Assignment ▸ The entries below contain a stretch that opens with the line containing "## Image Result" and closes with the line containing "truck utility storage."; set down that stretch exactly, both ends included, and nothing else.
(Data section)
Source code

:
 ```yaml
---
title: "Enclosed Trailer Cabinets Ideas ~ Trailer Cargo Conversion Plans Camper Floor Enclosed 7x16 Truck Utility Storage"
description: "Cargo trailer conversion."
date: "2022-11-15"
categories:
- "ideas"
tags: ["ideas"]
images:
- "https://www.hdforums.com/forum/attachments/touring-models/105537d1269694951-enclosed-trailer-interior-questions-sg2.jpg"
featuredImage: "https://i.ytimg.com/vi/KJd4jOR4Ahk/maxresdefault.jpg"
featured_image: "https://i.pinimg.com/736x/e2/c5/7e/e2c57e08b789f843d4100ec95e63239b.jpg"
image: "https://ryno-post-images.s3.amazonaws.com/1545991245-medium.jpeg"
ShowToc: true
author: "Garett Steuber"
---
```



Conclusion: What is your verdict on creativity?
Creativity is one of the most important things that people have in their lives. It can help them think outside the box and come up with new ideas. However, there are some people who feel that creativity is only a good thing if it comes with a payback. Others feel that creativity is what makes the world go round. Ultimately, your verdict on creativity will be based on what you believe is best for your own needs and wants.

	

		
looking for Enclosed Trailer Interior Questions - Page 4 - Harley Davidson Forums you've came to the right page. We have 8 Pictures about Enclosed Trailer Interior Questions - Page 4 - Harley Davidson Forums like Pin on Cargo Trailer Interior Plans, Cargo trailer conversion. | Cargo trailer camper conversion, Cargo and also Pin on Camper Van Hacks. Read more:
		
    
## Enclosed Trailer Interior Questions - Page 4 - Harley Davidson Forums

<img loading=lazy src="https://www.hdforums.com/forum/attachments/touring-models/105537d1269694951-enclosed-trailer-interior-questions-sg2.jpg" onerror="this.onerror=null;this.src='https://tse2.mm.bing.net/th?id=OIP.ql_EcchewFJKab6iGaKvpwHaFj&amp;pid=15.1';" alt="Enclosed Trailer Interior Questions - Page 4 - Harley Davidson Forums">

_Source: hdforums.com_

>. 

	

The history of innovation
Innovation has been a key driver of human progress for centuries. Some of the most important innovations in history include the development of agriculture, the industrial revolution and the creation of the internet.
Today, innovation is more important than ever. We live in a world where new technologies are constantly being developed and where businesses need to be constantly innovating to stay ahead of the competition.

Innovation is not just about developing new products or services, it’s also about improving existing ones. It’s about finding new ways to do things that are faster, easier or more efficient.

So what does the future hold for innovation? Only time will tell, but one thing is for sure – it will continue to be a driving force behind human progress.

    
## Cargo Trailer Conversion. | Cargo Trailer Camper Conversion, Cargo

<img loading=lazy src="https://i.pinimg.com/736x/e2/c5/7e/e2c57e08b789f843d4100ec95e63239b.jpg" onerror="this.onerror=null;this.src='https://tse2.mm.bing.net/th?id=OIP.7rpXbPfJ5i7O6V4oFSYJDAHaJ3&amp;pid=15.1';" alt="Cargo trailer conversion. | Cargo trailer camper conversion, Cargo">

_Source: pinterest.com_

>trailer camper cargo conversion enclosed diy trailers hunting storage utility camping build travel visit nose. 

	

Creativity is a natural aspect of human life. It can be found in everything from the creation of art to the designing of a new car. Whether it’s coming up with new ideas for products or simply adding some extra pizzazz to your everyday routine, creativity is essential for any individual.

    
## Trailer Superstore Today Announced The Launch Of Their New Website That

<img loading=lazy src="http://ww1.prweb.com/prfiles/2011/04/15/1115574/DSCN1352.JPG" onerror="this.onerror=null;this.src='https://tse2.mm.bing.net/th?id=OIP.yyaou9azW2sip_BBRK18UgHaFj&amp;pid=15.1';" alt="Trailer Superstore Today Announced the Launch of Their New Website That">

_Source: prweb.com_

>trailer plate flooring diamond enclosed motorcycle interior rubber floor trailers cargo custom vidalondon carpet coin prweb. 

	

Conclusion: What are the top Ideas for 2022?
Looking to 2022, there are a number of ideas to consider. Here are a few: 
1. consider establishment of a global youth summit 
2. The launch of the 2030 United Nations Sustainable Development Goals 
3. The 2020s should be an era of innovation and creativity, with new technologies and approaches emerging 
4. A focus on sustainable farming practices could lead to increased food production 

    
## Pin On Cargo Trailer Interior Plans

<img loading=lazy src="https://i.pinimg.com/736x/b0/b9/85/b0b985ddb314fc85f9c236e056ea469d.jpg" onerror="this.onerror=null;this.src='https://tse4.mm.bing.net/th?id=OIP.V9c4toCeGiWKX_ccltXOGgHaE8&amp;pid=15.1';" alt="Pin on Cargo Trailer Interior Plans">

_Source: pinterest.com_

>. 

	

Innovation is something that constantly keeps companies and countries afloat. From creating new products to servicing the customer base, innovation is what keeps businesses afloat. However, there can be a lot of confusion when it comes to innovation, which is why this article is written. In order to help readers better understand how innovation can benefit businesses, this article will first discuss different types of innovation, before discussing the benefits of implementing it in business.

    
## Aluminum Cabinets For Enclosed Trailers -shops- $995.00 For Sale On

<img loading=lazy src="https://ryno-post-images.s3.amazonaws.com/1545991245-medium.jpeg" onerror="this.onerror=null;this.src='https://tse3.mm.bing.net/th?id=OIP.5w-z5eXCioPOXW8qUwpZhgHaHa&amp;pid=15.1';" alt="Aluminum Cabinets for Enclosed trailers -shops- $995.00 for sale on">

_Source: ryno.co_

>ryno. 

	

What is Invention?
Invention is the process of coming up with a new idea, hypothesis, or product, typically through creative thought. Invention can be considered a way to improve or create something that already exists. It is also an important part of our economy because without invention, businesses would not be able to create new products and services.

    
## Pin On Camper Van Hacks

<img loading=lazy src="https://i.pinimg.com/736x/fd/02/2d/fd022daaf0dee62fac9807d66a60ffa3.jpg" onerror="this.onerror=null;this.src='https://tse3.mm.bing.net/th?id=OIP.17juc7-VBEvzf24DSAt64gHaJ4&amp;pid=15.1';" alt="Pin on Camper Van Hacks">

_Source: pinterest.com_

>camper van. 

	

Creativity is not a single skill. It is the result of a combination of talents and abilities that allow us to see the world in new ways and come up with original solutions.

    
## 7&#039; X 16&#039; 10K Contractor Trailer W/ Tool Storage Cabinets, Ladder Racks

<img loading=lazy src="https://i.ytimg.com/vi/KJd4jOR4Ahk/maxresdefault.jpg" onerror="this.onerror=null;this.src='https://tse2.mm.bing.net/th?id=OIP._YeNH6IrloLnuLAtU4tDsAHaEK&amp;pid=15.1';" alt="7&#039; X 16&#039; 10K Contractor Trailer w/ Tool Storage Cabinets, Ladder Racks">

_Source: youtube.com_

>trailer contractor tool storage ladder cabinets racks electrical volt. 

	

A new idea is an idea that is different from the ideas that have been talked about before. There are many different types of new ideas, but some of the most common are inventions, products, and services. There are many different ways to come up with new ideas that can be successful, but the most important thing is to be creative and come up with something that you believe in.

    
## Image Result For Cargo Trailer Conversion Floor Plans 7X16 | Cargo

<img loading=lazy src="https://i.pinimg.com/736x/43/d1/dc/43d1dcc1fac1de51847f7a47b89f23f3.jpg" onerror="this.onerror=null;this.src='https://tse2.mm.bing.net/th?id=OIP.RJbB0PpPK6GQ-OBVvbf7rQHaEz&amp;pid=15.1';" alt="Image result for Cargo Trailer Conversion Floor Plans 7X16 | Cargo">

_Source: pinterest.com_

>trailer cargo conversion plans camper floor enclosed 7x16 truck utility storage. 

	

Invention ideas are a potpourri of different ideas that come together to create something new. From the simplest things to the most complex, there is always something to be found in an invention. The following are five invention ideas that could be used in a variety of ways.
(End Data section)
Solved problem ▸
## Image Result For Cargo Trailer Conversion Floor Plans 7X16 | Cargo

<img loading=lazy src="https://i.pinimg.com/736x/43/d1/dc/43d1dcc1fac1de51847f7a47b89f23f3.jpg" onerror="this.onerror=null;this.src='https://tse2.mm.bing.net/th?id=OIP.RJbB0PpPK6GQ-OBVvbf7rQHaEz&amp;pid=15.1';" alt="Image result for Cargo Trailer Conversion Floor Plans 7X16 | Cargo">

_Source: pinterest.com_

>trailer cargo conversion plans camper floor enclosed 7x16 truck utility storage. 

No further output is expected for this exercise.